First of all I'll say I'm using:
- Oracle Database 11g Express Edition
- Oracle SQL developer
What I'm trying to achieve
Create a backup and restore it, so for example I can delete a table after a backup and then restore the backup to recover that table.
What I tried step by step
Step 1
First I entered to RMAN and used the following statements
connect target;
shutdown immediate;
startup mount;
configure controlfile autobackup on;
backup database;
So for now I'm connected to the database and it's only mounted, and the backup has finished correctly. You have above what I got after executing the backup.
Step 2
Now I execute startup dba;
because I want to initiate the database, so I can connect with Oracle SQL Developer and for example delete a table.
As you can see I don't have now tables because I deleted the only I had (before the backup I had the table "regions" of the HR schema so that's inside the backup I guess).
After all of this I close the connections in sql developer, because I don't know if it's going to create errors, but I want to avoid them.
Step 3
Now I want to start trying recovering the backup and I execute this because I read that both for backing up and restoring, you must leave the database in the "mount state", so I go to RMAN and execute only this now:
shutdown immediate;
startup mount;
Step 4
And now in this step the real recovery, I execute this:
restore database;
recover database;
Now I should execute the following but it's returning this error:
alter database open;
So, I execute this instead:
alter database open resetlogs;
Step 5
Now that all is done and opened, I'll check if the table is recovered in sql developer.
And no, it's not there.
Best Answer
Based on the above output, you never had the table.
But let's assume you had the table, then created the backup, then dropped the table.

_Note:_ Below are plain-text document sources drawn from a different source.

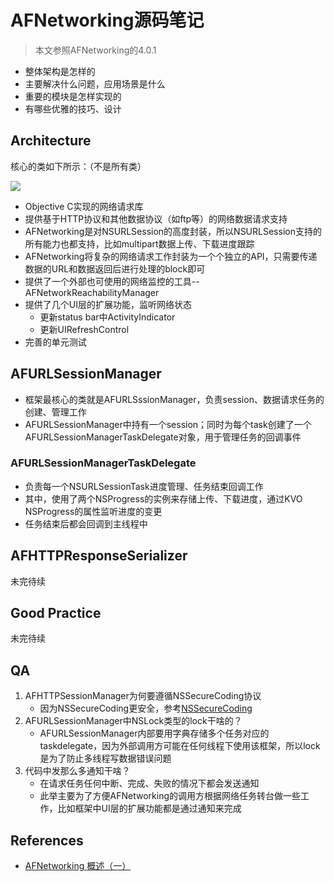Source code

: # AFNetworking源码笔记

> 本文参照AFNetworking的4.0.1

- 整体架构是怎样的
- 主要解决什么问题，应用场景是什么
- 重要的模块是怎样实现的
- 有哪些优雅的技巧、设计

## Architecture

核心的类如下所示：（不是所有类）

![](https://github.com/songgeb/I-Love-iOS/blob/master/Images/AFNetworking_architecture.jpg?raw=true)

- Objective C实现的网络请求库
- 提供基于HTTP协议和其他数据协议（如ftp等）的网络数据请求支持
- AFNetworking是对NSURLSession的高度封装，所以NSURLSession支持的所有能力也都支持，比如multipart数据上传、下载进度跟踪
- AFNetworking将复杂的网络请求工作封装为一个个独立的API，只需要传递数据的URL和数据返回后进行处理的block即可
- 提供了一个外部也可使用的网络监控的工具--AFNetworkReachabilityManager
- 提供了几个UI层的扩展功能，监听网络状态
	- 更新status bar中ActivityIndicator
	- 更新UIRefreshControl
- 完善的单元测试

## AFURLSessionManager

- 框架最核心的类就是AFURLSssionManager，负责session、数据请求任务的创建、管理工作
- AFURLSessionManager中持有一个session；同时为每个task创建了一个AFURLSessionManagerTaskDelegate对象，用于管理任务的回调事件

### AFURLSessionManagerTaskDelegate

- 负责每一个NSURLSessionTask进度管理、任务结束回调工作
- 其中，使用了两个NSProgress的实例来存储上传、下载进度，通过KVO NSProgress的属性监听进度的变更
- 任务结束后都会回调到主线程中

## AFHTTPResponseSerializer
未完待续


## Good Practice
未完待续

## QA
1. AFHTTPSessionManager为何要遵循NSSecureCoding协议
	- 因为NSSecureCoding更安全，参考[NSSecure​Coding](https://nshipster.com/nssecurecoding/)
2. AFURLSessionManager中NSLock类型的lock干啥的？
	- AFURLSessionManager内部要用字典存储多个任务对应的taskdelegate，因为外部调用方可能在任何线程下使用该框架，所以lock是为了防止多线程写数据错误问题
3. 代码中发那么多通知干啥？
	- 在请求任务任何中断、完成、失败的情况下都会发送通知
	- 此举主要为了方便AFNetworking的调用方根据网络任务转台做一些工作，比如框架中UI层的扩展功能都是通过通知来完成

## References
- [AFNetworking 概述（一）](https://github.com/draveness/analyze/blob/master/contents/AFNetworking/AFNetworking%20%E6%A6%82%E8%BF%B0%EF%BC%88%E4%B8%80%EF%BC%89.md)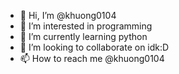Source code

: - 👋 Hi, I’m @khuong0104
- 👀 I’m interested in programming
- 🌱 I’m currently learning python
- 💞️ I’m looking to collaborate on idk:D
- 📫 How to reach me @khuong0104

<!---
khuong0104/khuong0104 is a ✨ special ✨ repository because its `README.md` (this file) appears on your GitHub profile.
You can click the Preview link to take a look at your changes.
--->
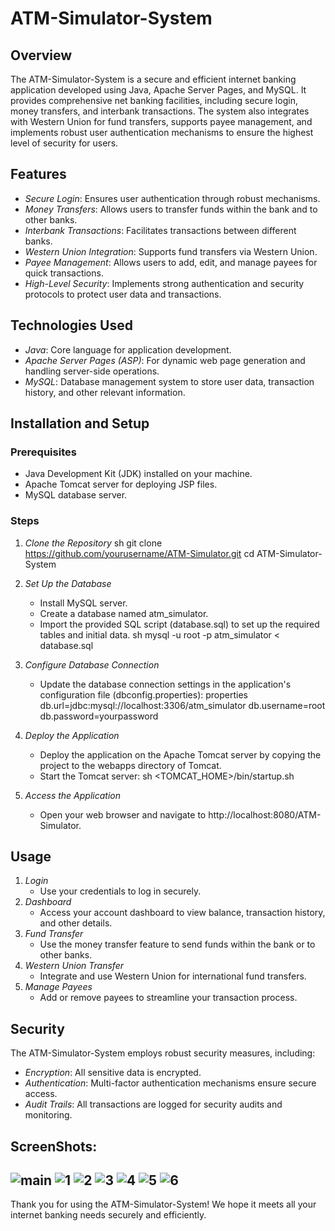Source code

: # ATM-Simulator-System

## Overview
The ATM-Simulator-System is a secure and efficient internet banking application developed using Java, Apache Server Pages, and MySQL. It provides comprehensive net banking facilities, including secure login, money transfers, and interbank transactions. The system also integrates with Western Union for fund transfers, supports payee management, and implements robust user authentication mechanisms to ensure the highest level of security for users.

## Features
- *Secure Login*: Ensures user authentication through robust mechanisms.
- *Money Transfers*: Allows users to transfer funds within the bank and to other banks.
- *Interbank Transactions*: Facilitates transactions between different banks.
- *Western Union Integration*: Supports fund transfers via Western Union.
- *Payee Management*: Allows users to add, edit, and manage payees for quick transactions.
- *High-Level Security*: Implements strong authentication and security protocols to protect user data and transactions.

## Technologies Used
- *Java*: Core language for application development.
- *Apache Server Pages (ASP)*: For dynamic web page generation and handling server-side operations.
- *MySQL*: Database management system to store user data, transaction history, and other relevant information.

## Installation and Setup
### Prerequisites
- Java Development Kit (JDK) installed on your machine.
- Apache Tomcat server for deploying JSP files.
- MySQL database server.

### Steps
1. *Clone the Repository*
   sh
   git clone https://github.com/yourusername/ATM-Simulator.git
   cd ATM-Simulator-System
   

2. *Set Up the Database*
   - Install MySQL server.
   - Create a database named atm_simulator.
   - Import the provided SQL script (database.sql) to set up the required tables and initial data.
     sh
     mysql -u root -p atm_simulator < database.sql
     

3. *Configure Database Connection*
   - Update the database connection settings in the application's configuration file (dbconfig.properties):
     properties
     db.url=jdbc:mysql://localhost:3306/atm_simulator
     db.username=root
     db.password=yourpassword
     

4. *Deploy the Application*
   - Deploy the application on the Apache Tomcat server by copying the project to the webapps directory of Tomcat.
   - Start the Tomcat server:
     sh
     <TOMCAT_HOME>/bin/startup.sh
     

5. *Access the Application*
   - Open your web browser and navigate to http://localhost:8080/ATM-Simulator.

## Usage
1. *Login*
   - Use your credentials to log in securely.
2. *Dashboard*
   - Access your account dashboard to view balance, transaction history, and other details.
3. *Fund Transfer*
   - Use the money transfer feature to send funds within the bank or to other banks.
4. *Western Union Transfer*
   - Integrate and use Western Union for international fund transfers.
5. *Manage Payees*
   - Add or remove payees to streamline your transaction process.

## Security
The ATM-Simulator-System employs robust security measures, including:
- *Encryption*: All sensitive data is encrypted.
- *Authentication*: Multi-factor authentication mechanisms ensure secure access.
- *Audit Trails*: All transactions are logged for security audits and monitoring.

## ScreenShots:
![main](Screenshot%20(256).png)
![1](Screenshot%20(257).png)
![2](Screenshot%20(258).png)
![3](Screenshot%20(259).png)
![4](Screenshot%20(260).png)
![5](Screenshot%20(261).png)
![6](Screenshot%20(262).png)
---

Thank you for using the ATM-Simulator-System! We hope it meets all your internet banking needs securely and efficiently.
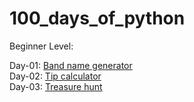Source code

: # 100_days_of_python

Beginner Level:

Day-01: [Band name generator](./days_01-14_beginner/day_01_band_name_generator.py)<br/>
Day-02: [Tip calculator](./days_01-14_beginner/day_02_tip_calculator.py)<br/>
Day-03: [Treasure hunt](./days_01-14_beginner/day_03_treasure_hunt.py)<br/>
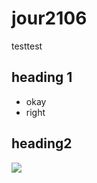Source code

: # jour2106

testtest

## heading 1
* okay
* right

## heading2

![](https://www.google.com/url?sa=i&source=images&cd=&cad=rja&uact=8&ved=2ahUKEwj7wMjtyYrgAhXEFYgKHX5ABUYQjRx6BAgBEAU&url=https%3A%2F%2Fwww.yelp.com%2Fbiz%2Fmarietta-doggy-daycare-marietta&psig=AOvVaw1R0oYr8f0SX2RZzZJsYP-b&ust=1548562057890139)
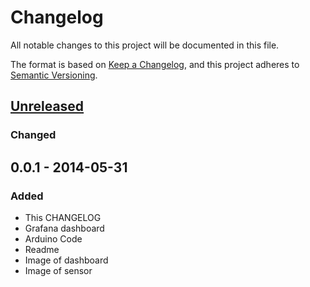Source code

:# Changelog
All notable changes to this project will be documented in this file.

The format is based on [Keep a Changelog](https://keepachangelog.com/en/1.0.0/),
and this project adheres to [Semantic Versioning](https://semver.org/spec/v2.0.0.html).

## [Unreleased]
### Changed

## 0.0.1 - 2014-05-31
### Added
- This CHANGELOG 
- Grafana dashboard
- Arduino Code
- Readme
- Image of dashboard
- Image of sensor

[Unreleased]: https://github.com/LStuker/indoor_climate_sensor/compare/v0.0.1...HEAD
[0.0.1]: https://github.com/LStuker/indoor_climate_sensor/v0.0.1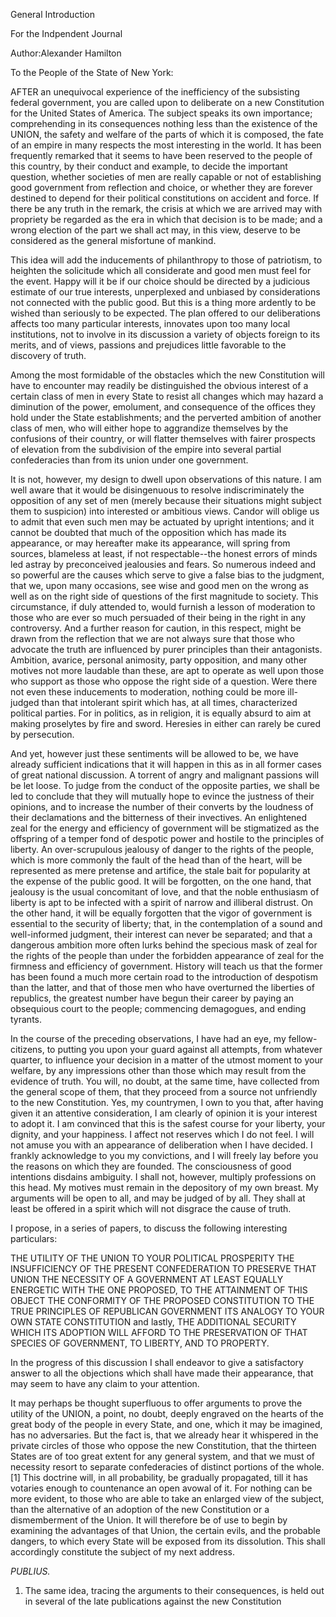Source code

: General Introduction

For the Indpendent Journal

Author:Alexander Hamilton

To the People of the State of New York: 

AFTER an unequivocal experience of the inefficiency of the subsisting federal government, you are called upon to deliberate on a new Constitution for the United States of America. The subject speaks its own importance; comprehending in its consequences nothing less than the existence of the UNION, the safety and welfare of the parts of which it is composed, the fate of an empire in many respects the most interesting in the world. It has been frequently remarked that it seems to have been reserved to the people of this country, by their conduct and example, to decide the important question, whether societies of men are really capable or not of establishing good government from reflection and choice, or whether they are forever destined to depend for their political constitutions on accident and force. If there be any truth in the remark, the crisis at which we are arrived may with propriety be regarded as the era in which that decision is to be made; and a wrong election of the part we shall act may, in this view, deserve to be considered as the general misfortune of mankind.

This idea will add the inducements of philanthropy to those of patriotism, to heighten the solicitude which all considerate and good men must feel for the event. Happy will it be if our choice should be directed by a judicious estimate of our true interests, unperplexed and unbiased by considerations not connected with the public good. But this is a thing more ardently to be wished than seriously to be expected. The plan offered to our deliberations affects too many particular interests, innovates upon too many local institutions, not to involve in its discussion a variety of objects foreign to its merits, and of views, passions and prejudices little favorable to the discovery of truth.

Among the most formidable of the obstacles which the new Constitution will have to encounter may readily be distinguished the obvious interest of a certain class of men in every State to resist all changes which may hazard a diminution of the power, emolument, and consequence of the offices they hold under the State establishments; and the perverted ambition of another class of men, who will either hope to aggrandize themselves by the confusions of their country, or will flatter themselves with fairer prospects of elevation from the subdivision of the empire into several partial confederacies than from its union under one government.

It is not, however, my design to dwell upon observations of this nature. I am well aware that it would be disingenuous to resolve indiscriminately the opposition of any set of men \(merely because their situations might subject them to suspicion\) into interested or ambitious views. Candor will oblige us to admit that even such men may be actuated by upright intentions; and it cannot be doubted that much of the opposition which has made its appearance, or may hereafter make its appearance, will spring from sources, blameless at least, if not respectable--the honest errors of minds led astray by preconceived jealousies and fears. So numerous indeed and so powerful are the causes which serve to give a false bias to the judgment, that we, upon many occasions, see wise and good men on the wrong as well as on the right side of questions of the first magnitude to society. This circumstance, if duly attended to, would furnish a lesson of moderation to those who are ever so much persuaded of their being in the right in any controversy. And a further reason for caution, in this respect, might be drawn from the reflection that we are not always sure that those who advocate the truth are influenced by purer principles than their antagonists. Ambition, avarice, personal animosity, party opposition, and many other motives not more laudable than these, are apt to operate as well upon those who support as those who oppose the right side of a question. Were there not even these inducements to moderation, nothing could be more ill-judged than that intolerant spirit which has, at all times, characterized political parties. For in politics, as in religion, it is equally absurd to aim at making proselytes by fire and sword. Heresies in either can rarely be cured by persecution.

And yet, however just these sentiments will be allowed to be, we have already sufficient indications that it will happen in this as in all former cases of great national discussion. A torrent of angry and malignant passions will be let loose. To judge from the conduct of the opposite parties, we shall be led to conclude that they will mutually hope to evince the justness of their opinions, and to increase the number of their converts by the loudness of their declamations and the bitterness of their invectives. An enlightened zeal for the energy and efficiency of government will be stigmatized as the offspring of a temper fond of despotic power and hostile to the principles of liberty. An over-scrupulous jealousy of danger to the rights of the people, which is more commonly the fault of the head than of the heart, will be represented as mere pretense and artifice, the stale bait for popularity at the expense of the public good. It will be forgotten, on the one hand, that jealousy is the usual concomitant of love, and that the noble enthusiasm of liberty is apt to be infected with a spirit of narrow and illiberal distrust. On the other hand, it will be equally forgotten that the vigor of government is essential to the security of liberty; that, in the contemplation of a sound and well-informed judgment, their interest can never be separated; and that a dangerous ambition more often lurks behind the specious mask of zeal for the rights of the people than under the forbidden appearance of zeal for the firmness and efficiency of government. History will teach us that the former has been found a much more certain road to the introduction of despotism than the latter, and that of those men who have overturned the liberties of republics, the greatest number have begun their career by paying an obsequious court to the people; commencing demagogues, and ending tyrants.

In the course of the preceding observations, I have had an eye, my fellow-citizens, to putting you upon your guard against all attempts, from whatever quarter, to influence your decision in a matter of the utmost moment to your welfare, by any impressions other than those which may result from the evidence of truth. You will, no doubt, at the same time, have collected from the general scope of them, that they proceed from a source not unfriendly to the new Constitution. Yes, my countrymen, I own to you that, after having given it an attentive consideration, I am clearly of opinion it is your interest to adopt it. I am convinced that this is the safest course for your liberty, your dignity, and your happiness. I affect not reserves which I do not feel. I will not amuse you with an appearance of deliberation when I have decided. I frankly acknowledge to you my convictions, and I will freely lay before you the reasons on which they are founded. The consciousness of good intentions disdains ambiguity. I shall not, however, multiply professions on this head. My motives must remain in the depository of my own breast. My arguments will be open to all, and may be judged of by all. They shall at least be offered in a spirit which will not disgrace the cause of truth.

I propose, in a series of papers, to discuss the following interesting particulars:

THE UTILITY OF THE UNION TO YOUR POLITICAL PROSPERITY THE INSUFFICIENCY OF THE PRESENT CONFEDERATION TO PRESERVE THAT UNION THE NECESSITY OF A GOVERNMENT AT LEAST EQUALLY ENERGETIC WITH THE ONE PROPOSED, TO THE ATTAINMENT OF THIS OBJECT THE CONFORMITY OF THE PROPOSED CONSTITUTION TO THE TRUE PRINCIPLES OF REPUBLICAN GOVERNMENT ITS ANALOGY TO YOUR OWN STATE CONSTITUTION and lastly, THE ADDITIONAL SECURITY WHICH ITS ADOPTION WILL AFFORD TO THE PRESERVATION OF THAT SPECIES OF GOVERNMENT, TO LIBERTY, AND TO PROPERTY.

In the progress of this discussion I shall endeavor to give a satisfactory answer to all the objections which shall have made their appearance, that may seem to have any claim to your attention.

It may perhaps be thought superfluous to offer arguments to prove the utility of the UNION, a point, no doubt, deeply engraved on the hearts of the great body of the people in every State, and one, which it may be imagined, has no adversaries. But the fact is, that we already hear it whispered in the private circles of those who oppose the new Constitution, that the thirteen States are of too great extent for any general system, and that we must of necessity resort to separate confederacies of distinct portions of the whole. \[1\] This doctrine will, in all probability, be gradually propagated, till it has votaries enough to countenance an open avowal of it. For nothing can be more evident, to those who are able to take an enlarged view of the subject, than the alternative of an adoption of the new Constitution or a dismemberment of the Union. It will therefore be of use to begin by examining the advantages of that Union, the certain evils, and the probable dangers, to which every State will be exposed from its dissolution. This shall accordingly constitute the subject of my next address.

_PUBLIUS._

1. The same idea, tracing the arguments to their consequences, is held out in several of the late publications against the new Constitution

You restored the database with
restore database
.Then you recovered the database to the most recent point with
recover database
.So you restored the database, and it had the table. Then you recovered the database using the redo log, which contained the change that dropped the table, so the table was dropped again. It is no wonder you can not see the table after opening the database.
If you took the backup at
2019-05-27 22:00:00
, then dropped the table at2019-05-27 22:10:00
, and you want to restore the database to a point of time when it still had the table, you need to perform an incomplete recovery.So instead of
recover database;
, specify a point of time where you still had the table, for example:recover database until time "to_date('2019-05-27 22:05:00', 'YYYY-MM-DD HH24:MI:SS')";
.Oracle did exactly what you asked from it.